A ministra declarou que o Supremo sairá totalmente desgastado e o fato ficará "marcado".

Segundo o cientista político Cristiano Noronha, a situação do Supremo começou a se preocupar em meados de 2013, quando várias pessoas começaram a sair nas ruas em um ato de forte pressão popular, questionando as decisões da Corte e principalmente da atitude dos políticos brasileiros.

A entrada da Operação Lava Jato em 2014, também fez com que as manifestações populares ampliassem, a população ficasse surpresa com os escândalos revelados nas operações e até exaltaram o juiz federal Sérgio Moro, responsável pela Lava Jato. As relações institucionais ficaram "balançadas", um exemplo é o Ministério Público Federal e a Polícia Federal que criticaram a atuação da Procuradoria-Geral da República na condução das chamadas delações premiadas.
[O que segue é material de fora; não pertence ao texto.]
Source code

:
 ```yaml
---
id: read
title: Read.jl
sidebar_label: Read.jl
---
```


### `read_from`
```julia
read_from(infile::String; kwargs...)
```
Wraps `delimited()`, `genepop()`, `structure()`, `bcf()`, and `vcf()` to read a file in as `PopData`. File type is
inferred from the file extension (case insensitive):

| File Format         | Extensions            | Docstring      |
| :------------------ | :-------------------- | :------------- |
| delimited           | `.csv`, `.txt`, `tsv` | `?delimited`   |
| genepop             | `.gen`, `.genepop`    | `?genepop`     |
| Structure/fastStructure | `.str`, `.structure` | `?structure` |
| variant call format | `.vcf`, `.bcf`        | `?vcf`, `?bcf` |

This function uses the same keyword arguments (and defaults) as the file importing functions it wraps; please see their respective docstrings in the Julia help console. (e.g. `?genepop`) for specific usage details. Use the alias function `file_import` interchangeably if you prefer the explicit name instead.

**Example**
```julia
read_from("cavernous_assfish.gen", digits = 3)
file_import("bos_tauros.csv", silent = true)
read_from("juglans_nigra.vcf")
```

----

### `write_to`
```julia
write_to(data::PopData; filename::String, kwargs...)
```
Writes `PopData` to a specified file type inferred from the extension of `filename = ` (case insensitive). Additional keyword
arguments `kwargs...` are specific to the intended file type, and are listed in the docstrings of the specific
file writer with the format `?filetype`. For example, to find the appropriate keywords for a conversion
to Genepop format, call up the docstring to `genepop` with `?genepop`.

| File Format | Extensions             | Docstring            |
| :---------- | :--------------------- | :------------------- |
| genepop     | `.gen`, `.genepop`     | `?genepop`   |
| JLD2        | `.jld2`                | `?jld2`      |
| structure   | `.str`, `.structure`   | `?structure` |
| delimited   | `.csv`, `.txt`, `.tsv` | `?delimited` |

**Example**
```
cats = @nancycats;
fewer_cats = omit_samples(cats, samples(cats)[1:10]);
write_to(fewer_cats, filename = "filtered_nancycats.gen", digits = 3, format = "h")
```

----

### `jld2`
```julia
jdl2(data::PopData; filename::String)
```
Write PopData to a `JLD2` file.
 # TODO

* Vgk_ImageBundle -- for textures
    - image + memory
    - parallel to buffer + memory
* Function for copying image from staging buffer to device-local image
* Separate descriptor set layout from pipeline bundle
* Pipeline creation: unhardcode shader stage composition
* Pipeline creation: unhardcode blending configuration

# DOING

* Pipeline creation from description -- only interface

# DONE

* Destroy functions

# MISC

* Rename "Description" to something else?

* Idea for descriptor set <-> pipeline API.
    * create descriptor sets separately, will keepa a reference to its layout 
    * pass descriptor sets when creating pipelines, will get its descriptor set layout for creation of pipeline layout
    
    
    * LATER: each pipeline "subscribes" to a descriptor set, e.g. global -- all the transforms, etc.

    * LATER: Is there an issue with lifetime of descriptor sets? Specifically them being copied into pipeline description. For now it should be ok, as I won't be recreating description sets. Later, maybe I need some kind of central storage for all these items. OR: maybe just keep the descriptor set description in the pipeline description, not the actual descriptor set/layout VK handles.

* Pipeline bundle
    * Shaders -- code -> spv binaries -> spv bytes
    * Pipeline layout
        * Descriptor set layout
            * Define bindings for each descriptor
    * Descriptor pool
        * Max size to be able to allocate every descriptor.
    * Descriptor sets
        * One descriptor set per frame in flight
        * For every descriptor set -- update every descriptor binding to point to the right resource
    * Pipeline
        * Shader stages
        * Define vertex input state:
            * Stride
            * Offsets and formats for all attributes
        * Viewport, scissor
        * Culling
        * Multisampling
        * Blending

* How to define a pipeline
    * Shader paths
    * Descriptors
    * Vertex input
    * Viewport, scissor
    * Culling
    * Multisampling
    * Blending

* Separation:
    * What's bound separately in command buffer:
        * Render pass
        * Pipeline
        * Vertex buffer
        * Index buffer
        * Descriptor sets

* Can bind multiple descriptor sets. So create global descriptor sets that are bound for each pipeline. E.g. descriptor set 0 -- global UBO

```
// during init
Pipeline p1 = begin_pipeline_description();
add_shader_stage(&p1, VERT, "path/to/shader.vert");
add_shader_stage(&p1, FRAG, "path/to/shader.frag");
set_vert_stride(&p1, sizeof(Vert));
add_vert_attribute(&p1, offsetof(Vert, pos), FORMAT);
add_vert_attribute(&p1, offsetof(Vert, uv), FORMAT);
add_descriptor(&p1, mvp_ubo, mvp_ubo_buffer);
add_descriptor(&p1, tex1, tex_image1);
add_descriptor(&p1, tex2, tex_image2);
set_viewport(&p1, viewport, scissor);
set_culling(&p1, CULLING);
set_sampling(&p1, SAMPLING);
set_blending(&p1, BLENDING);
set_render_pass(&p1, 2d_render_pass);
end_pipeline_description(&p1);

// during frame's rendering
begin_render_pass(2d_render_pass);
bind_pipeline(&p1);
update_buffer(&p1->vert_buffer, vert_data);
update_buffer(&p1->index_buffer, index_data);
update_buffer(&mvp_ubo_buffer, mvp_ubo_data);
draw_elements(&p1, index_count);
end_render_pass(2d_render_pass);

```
Agora, o momento de tensão se volta para o Supremo e para o Senado Federal.

Caso preocupante e tensão

Cientistas analisaram que se o Supremo vetar a deliberação do Legislativo no caso do senador Aécio Neves, o acontecimento poderá se repetir nos Estados, fazendo com que os Poderes se "estranhem". As brigas internas entre as instituições acabam fragilizando as relações.

O Senado poderá votar nesta terça-feira, 3 de outubro, sobre o destino do senador Aécio Neves, O presidente do Senado pressionou o STF, dizendo que a Corte deve tomar uma posição até hoje, pois os parlamentares irão decidir sobre a anulação do afastamento do senador [VIDEO] movido pelos ministros do Supremo.

Eunício disse que não poderia adiar uma decisão votada em caráter de urgência pelos parlamentares. O senador Aécio já tinha entrado com um pedido para que se afastasse o ministro Edson Fachin de ser o relator no Supremo do seu caso.